The combined bombardment campaign came from the need to strike back to Germany in the years when Great Britain had no troops on the European mainland. The British had their own well-developed theory of strategic bombing and built the long-distance bombers to implement it. This development came at the right moment right after the German invasion in 1940. For 1944, the main German industrial targets were out of reach, therefore the RAF bombers concentrated on military and transport targets in France and Belgium. The Allies won the air superiority in Europe in 1944. That meant that the allied supplies and reinforcements would reach the front, but not that of the enemy forces. It meant that the Allies could focus their firepower on anything they wanted. The enemy was soon overwhelmed by the overwhelming of firepower of the allies. This was the basic strategy of the Allies and this method worked very well. Air superiority depended on having the fastest and most maneuverable fighter planes. In combination with mostly many aircraft and based on well-stocked airfields, more and more came within reach of the British aircraft. The RAF already demonstrated the importance of speed and maneuverability during the Battle of Britain when the fast Spitfire's and Hurricane's easily riddled the clumsy Stukas.

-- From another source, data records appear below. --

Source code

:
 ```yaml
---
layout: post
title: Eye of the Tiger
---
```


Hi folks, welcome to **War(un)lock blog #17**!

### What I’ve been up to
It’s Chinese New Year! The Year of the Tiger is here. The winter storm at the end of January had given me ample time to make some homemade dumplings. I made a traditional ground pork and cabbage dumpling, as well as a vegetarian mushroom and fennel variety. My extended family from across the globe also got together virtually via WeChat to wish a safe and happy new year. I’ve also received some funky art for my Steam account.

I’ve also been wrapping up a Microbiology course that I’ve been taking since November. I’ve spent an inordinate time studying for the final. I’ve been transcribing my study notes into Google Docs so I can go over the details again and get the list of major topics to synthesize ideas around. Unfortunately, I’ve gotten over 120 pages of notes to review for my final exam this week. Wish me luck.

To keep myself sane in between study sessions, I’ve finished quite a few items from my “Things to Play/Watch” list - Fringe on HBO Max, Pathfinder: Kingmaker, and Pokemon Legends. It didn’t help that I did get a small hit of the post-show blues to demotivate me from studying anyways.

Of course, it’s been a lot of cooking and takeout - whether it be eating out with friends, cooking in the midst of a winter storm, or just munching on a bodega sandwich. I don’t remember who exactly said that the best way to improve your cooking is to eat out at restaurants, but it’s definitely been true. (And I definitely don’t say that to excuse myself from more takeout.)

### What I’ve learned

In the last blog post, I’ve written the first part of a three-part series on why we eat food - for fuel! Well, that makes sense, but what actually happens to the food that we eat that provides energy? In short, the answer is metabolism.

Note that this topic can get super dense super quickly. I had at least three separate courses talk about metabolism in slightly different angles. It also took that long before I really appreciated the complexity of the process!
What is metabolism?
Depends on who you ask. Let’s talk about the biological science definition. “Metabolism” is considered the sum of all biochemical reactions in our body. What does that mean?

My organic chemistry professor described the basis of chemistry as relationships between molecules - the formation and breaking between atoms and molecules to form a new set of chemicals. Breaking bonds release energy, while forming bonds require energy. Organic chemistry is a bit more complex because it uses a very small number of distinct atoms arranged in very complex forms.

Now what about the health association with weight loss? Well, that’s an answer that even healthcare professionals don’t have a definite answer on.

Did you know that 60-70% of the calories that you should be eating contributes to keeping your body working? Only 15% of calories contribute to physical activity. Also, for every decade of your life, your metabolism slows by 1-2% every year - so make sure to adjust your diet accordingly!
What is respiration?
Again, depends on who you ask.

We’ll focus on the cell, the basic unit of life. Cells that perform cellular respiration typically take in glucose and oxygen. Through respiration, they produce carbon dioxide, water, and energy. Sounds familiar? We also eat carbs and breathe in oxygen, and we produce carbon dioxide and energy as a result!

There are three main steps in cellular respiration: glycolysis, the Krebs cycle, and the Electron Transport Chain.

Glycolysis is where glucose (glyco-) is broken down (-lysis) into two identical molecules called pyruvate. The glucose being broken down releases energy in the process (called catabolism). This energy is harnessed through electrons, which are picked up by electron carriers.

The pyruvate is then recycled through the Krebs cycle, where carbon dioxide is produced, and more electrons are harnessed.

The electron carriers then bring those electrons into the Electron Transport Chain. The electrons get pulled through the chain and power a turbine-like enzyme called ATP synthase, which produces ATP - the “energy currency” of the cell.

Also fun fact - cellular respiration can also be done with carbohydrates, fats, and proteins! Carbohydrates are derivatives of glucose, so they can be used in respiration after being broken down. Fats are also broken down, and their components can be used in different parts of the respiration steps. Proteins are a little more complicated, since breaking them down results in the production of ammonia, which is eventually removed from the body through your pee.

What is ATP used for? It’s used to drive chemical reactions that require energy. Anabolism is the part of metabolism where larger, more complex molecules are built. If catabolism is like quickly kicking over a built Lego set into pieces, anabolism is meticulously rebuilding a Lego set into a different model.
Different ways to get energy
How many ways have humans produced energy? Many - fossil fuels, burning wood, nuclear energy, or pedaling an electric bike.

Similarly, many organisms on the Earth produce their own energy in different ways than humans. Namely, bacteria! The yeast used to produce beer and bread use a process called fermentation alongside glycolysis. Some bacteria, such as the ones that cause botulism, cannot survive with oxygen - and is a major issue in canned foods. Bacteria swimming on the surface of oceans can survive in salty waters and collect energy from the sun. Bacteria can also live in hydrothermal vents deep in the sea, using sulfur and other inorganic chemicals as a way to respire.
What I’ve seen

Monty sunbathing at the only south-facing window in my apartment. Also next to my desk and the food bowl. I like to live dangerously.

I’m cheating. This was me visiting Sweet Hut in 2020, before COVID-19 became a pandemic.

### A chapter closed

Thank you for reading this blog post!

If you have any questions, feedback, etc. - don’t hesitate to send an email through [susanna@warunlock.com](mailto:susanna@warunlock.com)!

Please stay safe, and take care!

The most important RAF effort during the Second World War was the strategic bombing campaign against Germany. From May 31, 1942, the RAF Bomber Command was able to execute large-scale nightly attacks on German industrial and strategic targets. The formations existed at the height of this bombing campaign from a maximum of 1,000 bombers. In the course of the year 1942, more and more of these aircraft were heavy four-engine bombers. This was something the Germans did not have at the time of the Battle of Britain, because they only had smaller twin-engine bombers. One of the striking bombardments was Operation Millennium when the attack was deployed on Cologne. In this campaign 1,000 bombers were deployed at the same time for the first time in history. The attack during Operation Chastise is also special. In this attack the famous Dambusters were used in an attack on German dams. The lighter and fast two-engine de Havilland Mosquito fighter-bomber was used in tactical attacks such as Operation Carthage, in which an attack on the headquarters of the Gestapo in Copenhagen was carried out. There is considerable historical controversy about the ethics of large-scale fire bombings against German cities during the last few months of the war, such as the bombing of Dresden. During the Second World War, the RAF has proven that an independent country cannot operate without an independent air force.